* [Work to complete]: Starting at the top of the entries below, set down every line exactly, please, until you reach the line with "Determinare $c$ affinchè $f$ sia una densità", which is included too.
*** Opening Records supplied ***
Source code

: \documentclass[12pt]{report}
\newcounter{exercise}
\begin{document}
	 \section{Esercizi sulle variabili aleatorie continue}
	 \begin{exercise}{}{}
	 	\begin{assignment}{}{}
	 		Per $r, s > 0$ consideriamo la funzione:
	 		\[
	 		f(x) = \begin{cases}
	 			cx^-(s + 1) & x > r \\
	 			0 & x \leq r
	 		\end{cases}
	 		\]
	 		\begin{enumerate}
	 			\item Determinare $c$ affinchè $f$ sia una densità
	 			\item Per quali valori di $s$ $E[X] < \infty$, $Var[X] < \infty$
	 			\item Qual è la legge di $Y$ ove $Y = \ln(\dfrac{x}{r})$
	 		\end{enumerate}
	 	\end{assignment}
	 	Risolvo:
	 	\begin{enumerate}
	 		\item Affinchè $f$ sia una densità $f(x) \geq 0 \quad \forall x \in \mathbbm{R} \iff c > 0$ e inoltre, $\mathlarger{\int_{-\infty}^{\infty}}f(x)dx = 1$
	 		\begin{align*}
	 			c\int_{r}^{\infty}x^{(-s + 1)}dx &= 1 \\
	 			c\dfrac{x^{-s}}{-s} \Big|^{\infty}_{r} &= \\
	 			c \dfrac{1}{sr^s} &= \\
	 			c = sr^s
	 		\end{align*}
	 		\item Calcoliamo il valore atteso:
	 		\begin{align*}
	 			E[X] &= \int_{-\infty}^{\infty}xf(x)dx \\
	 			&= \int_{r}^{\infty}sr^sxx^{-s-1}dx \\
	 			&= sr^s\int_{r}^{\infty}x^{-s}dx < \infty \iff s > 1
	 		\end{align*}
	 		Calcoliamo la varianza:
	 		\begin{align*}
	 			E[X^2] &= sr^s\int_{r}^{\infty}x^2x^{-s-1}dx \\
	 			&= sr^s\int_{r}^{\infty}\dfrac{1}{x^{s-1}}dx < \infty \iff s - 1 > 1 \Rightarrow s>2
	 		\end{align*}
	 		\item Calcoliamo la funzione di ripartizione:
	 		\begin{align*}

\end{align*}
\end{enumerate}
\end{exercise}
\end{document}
*** Closing Records supplied ***
* [Expected answer]:
Source code

: \documentclass[12pt]{report}
\newcounter{exercise}
\begin{document}
	 \section{Esercizi sulle variabili aleatorie continue}
	 \begin{exercise}{}{}
	 	\begin{assignment}{}{}
	 		Per $r, s > 0$ consideriamo la funzione:
	 		\[
	 		f(x) = \begin{cases}
	 			cx^-(s + 1) & x > r \\
	 			0 & x \leq r
	 		\end{cases}
	 		\]
	 		\begin{enumerate}
	 			\item Determinare $c$ affinchè $f$ sia una densità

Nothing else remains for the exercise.